Data records

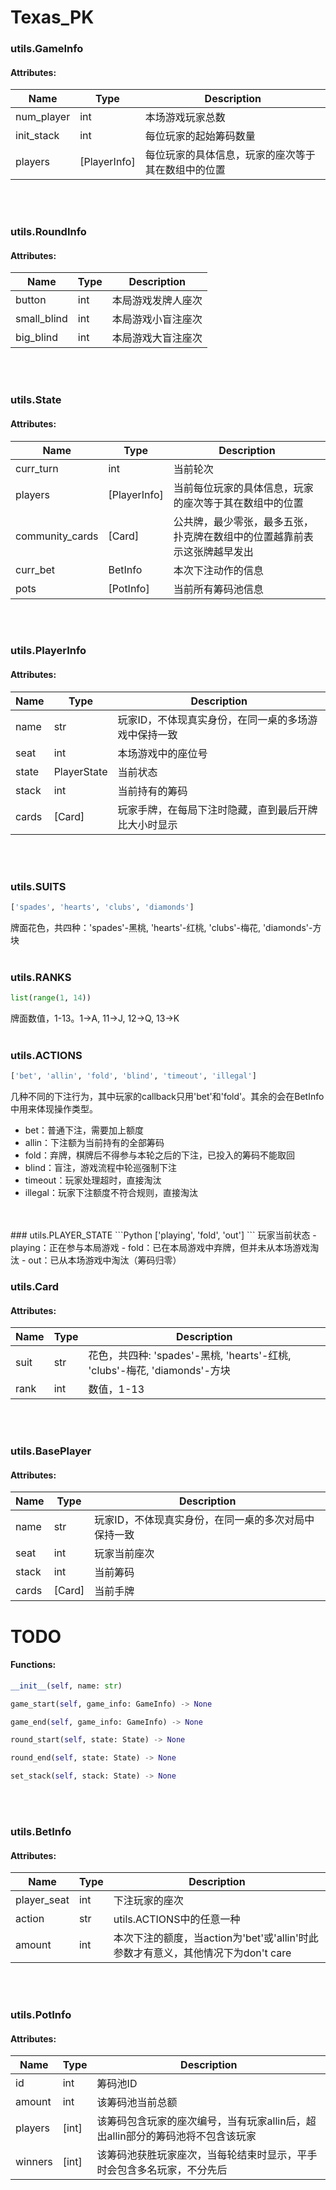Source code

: # Texas_PK

### utils.GameInfo
#### Attributes:
Name|Type|Description
----|----|-----------
num_player|int|本场游戏玩家总数
init_stack|int|每位玩家的起始筹码数量
players|\[PlayerInfo\]|每位玩家的具体信息，玩家的座次等于其在数组中的位置
<br />
<br />

### utils.RoundInfo
#### Attributes:
Name|Type|Description
----|----|-----------
button|int|本局游戏发牌人座次
small_blind|int|本局游戏小盲注座次
big_blind|int|本局游戏大盲注座次
<br />
<br />

### utils.State<br />
#### Attributes:
Name|Type|Description
----|----|-----------
curr_turn|int|当前轮次
players|\[PlayerInfo\]|当前每位玩家的具体信息，玩家的座次等于其在数组中的位置
community_cards|\[Card\]|公共牌，最少零张，最多五张，扑克牌在数组中的位置越靠前表示这张牌越早发出
curr_bet|BetInfo|本次下注动作的信息
pots|\[PotInfo\]|当前所有筹码池信息
<br />
<br />

### utils.PlayerInfo<br />
#### Attributes:
Name|Type|Description
----|----|-----------
name|str|玩家ID，不体现真实身份，在同一桌的多场游戏中保持一致
seat|int|本场游戏中的座位号
state|PlayerState|当前状态
stack|int|当前持有的筹码
cards|\[Card\]|玩家手牌，在每局下注时隐藏，直到最后开牌比大小时显示
<br />
<br />


### utils.SUITS
```Python
['spades', 'hearts', 'clubs', 'diamonds']
```
牌面花色，共四种：'spades'-黑桃, 'hearts'-红桃, 'clubs'-梅花, 'diamonds'-方块
<br />
<br />
### utils.RANKS
```Python
list(range(1, 14))
```
牌面数值，1-13。1->A, 11->J, 12->Q, 13->K
<br />
<br />

### utils.ACTIONS
```Python
['bet', 'allin', 'fold', 'blind', 'timeout', 'illegal']
```
几种不同的下注行为，其中玩家的callback只用'bet'和'fold'。其余的会在BetInfo中用来体现操作类型。
- bet：普通下注，需要加上额度
- allin：下注额为当前持有的全部筹码
- fold：弃牌，棋牌后不得参与本轮之后的下注，已投入的筹码不能取回
- blind：盲注，游戏流程中轮巡强制下注
- timeout：玩家处理超时，直接淘汰
- illegal：玩家下注额度不符合规则，直接淘汰
<br />
<br />
### utils.PLAYER_STATE
```Python
['playing', 'fold', 'out']
```
玩家当前状态
- playing：正在参与本局游戏
- fold：已在本局游戏中弃牌，但并未从本场游戏淘汰
- out：已从本场游戏中淘汰（筹码归零）

### utils.Card<br />
#### Attributes:
Name|Type|Description
----|----|-----------
suit|str|花色，共四种: 'spades'-黑桃, 'hearts'-红桃, 'clubs'-梅花, 'diamonds'-方块
rank|int|数值，1-13
<br />
<br />

### utils.BasePlayer<br />
#### Attributes:
Name|Type|Description
----|----|-----------
name|str|玩家ID，不体现真实身份，在同一桌的多次对局中保持一致
seat|int|玩家当前座次
stack|int|当前筹码
cards|[Card]|当前手牌

# TODO
#### Functions:
```Python
__init__(self, name: str)
```
```Python
game_start(self, game_info: GameInfo) -> None
```
```Python
game_end(self, game_info: GameInfo) -> None
```
```Python
round_start(self, state: State) -> None
```
```Python
round_end(self, state: State) -> None
```
```Python
set_stack(self, stack: State) -> None
```
<br />
<br />

### utils.BetInfo<br />
#### Attributes:
Name|Type|Description
----|----|-----------
player_seat|int|下注玩家的座次
action|str|utils.ACTIONS中的任意一种
amount|int|本次下注的额度，当action为'bet'或'allin'时此参数才有意义，其他情况下为don't care
<br />
<br />

### utils.PotInfo<br />
#### Attributes:
Name|Type|Description
----|----|-----------
id|int|筹码池ID
amount|int|该筹码池当前总额
players|\[int\]|该筹码包含玩家的座次编号，当有玩家allin后，超出allin部分的筹码池将不包含该玩家
winners|\[int\]|该筹码池获胜玩家座次，当每轮结束时显示，平手时会包含多名玩家，不分先后
<br />
<br />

* [TASK INSTRUCTIONS]:
Give back the records above exactly, with no pictures.

* [RESPONSE]:
Source code

: # Texas_PK

### utils.GameInfo
#### Attributes:
Name|Type|Description
----|----|-----------
num_player|int|本场游戏玩家总数
init_stack|int|每位玩家的起始筹码数量
players|\[PlayerInfo\]|每位玩家的具体信息，玩家的座次等于其在数组中的位置
<br />
<br />

### utils.RoundInfo
#### Attributes:
Name|Type|Description
----|----|-----------
button|int|本局游戏发牌人座次
small_blind|int|本局游戏小盲注座次
big_blind|int|本局游戏大盲注座次
<br />
<br />

### utils.State<br />
#### Attributes:
Name|Type|Description
----|----|-----------
curr_turn|int|当前轮次
players|\[PlayerInfo\]|当前每位玩家的具体信息，玩家的座次等于其在数组中的位置
community_cards|\[Card\]|公共牌，最少零张，最多五张，扑克牌在数组中的位置越靠前表示这张牌越早发出
curr_bet|BetInfo|本次下注动作的信息
pots|\[PotInfo\]|当前所有筹码池信息
<br />
<br />

### utils.PlayerInfo<br />
#### Attributes:
Name|Type|Description
----|----|-----------
name|str|玩家ID，不体现真实身份，在同一桌的多场游戏中保持一致
seat|int|本场游戏中的座位号
state|PlayerState|当前状态
stack|int|当前持有的筹码
cards|\[Card\]|玩家手牌，在每局下注时隐藏，直到最后开牌比大小时显示
<br />
<br />


### utils.SUITS
```Python
['spades', 'hearts', 'clubs', 'diamonds']
```
牌面花色，共四种：'spades'-黑桃, 'hearts'-红桃, 'clubs'-梅花, 'diamonds'-方块
<br />
<br />
### utils.RANKS
```Python
list(range(1, 14))
```
牌面数值，1-13。1->A, 11->J, 12->Q, 13->K
<br />
<br />

### utils.ACTIONS
```Python
['bet', 'allin', 'fold', 'blind', 'timeout', 'illegal']
```
几种不同的下注行为，其中玩家的callback只用'bet'和'fold'。其余的会在BetInfo中用来体现操作类型。
- bet：普通下注，需要加上额度
- allin：下注额为当前持有的全部筹码
- fold：弃牌，棋牌后不得参与本轮之后的下注，已投入的筹码不能取回
- blind：盲注，游戏流程中轮巡强制下注
- timeout：玩家处理超时，直接淘汰
- illegal：玩家下注额度不符合规则，直接淘汰
<br />
<br />
### utils.PLAYER_STATE
```Python
['playing', 'fold', 'out']
```
玩家当前状态
- playing：正在参与本局游戏
- fold：已在本局游戏中弃牌，但并未从本场游戏淘汰
- out：已从本场游戏中淘汰（筹码归零）

### utils.Card<br />
#### Attributes:
Name|Type|Description
----|----|-----------
suit|str|花色，共四种: 'spades'-黑桃, 'hearts'-红桃, 'clubs'-梅花, 'diamonds'-方块
rank|int|数值，1-13
<br />
<br />

### utils.BasePlayer<br />
#### Attributes:
Name|Type|Description
----|----|-----------
name|str|玩家ID，不体现真实身份，在同一桌的多次对局中保持一致
seat|int|玩家当前座次
stack|int|当前筹码
cards|[Card]|当前手牌

# TODO
#### Functions:
```Python
__init__(self, name: str)
```
```Python
game_start(self, game_info: GameInfo) -> None
```
```Python
game_end(self, game_info: GameInfo) -> None
```
```Python
round_start(self, state: State) -> None
```
```Python
round_end(self, state: State) -> None
```
```Python
set_stack(self, stack: State) -> None
```
<br />
<br />

### utils.BetInfo<br />
#### Attributes:
Name|Type|Description
----|----|-----------
player_seat|int|下注玩家的座次
action|str|utils.ACTIONS中的任意一种
amount|int|本次下注的额度，当action为'bet'或'allin'时此参数才有意义，其他情况下为don't care
<br />
<br />

### utils.PotInfo<br />
#### Attributes:
Name|Type|Description
----|----|-----------
id|int|筹码池ID
amount|int|该筹码池当前总额
players|\[int\]|该筹码包含玩家的座次编号，当有玩家allin后，超出allin部分的筹码池将不包含该玩家
winners|\[int\]|该筹码池获胜玩家座次，当每轮结束时显示，平手时会包含多名玩家，不分先后
<br />
<br />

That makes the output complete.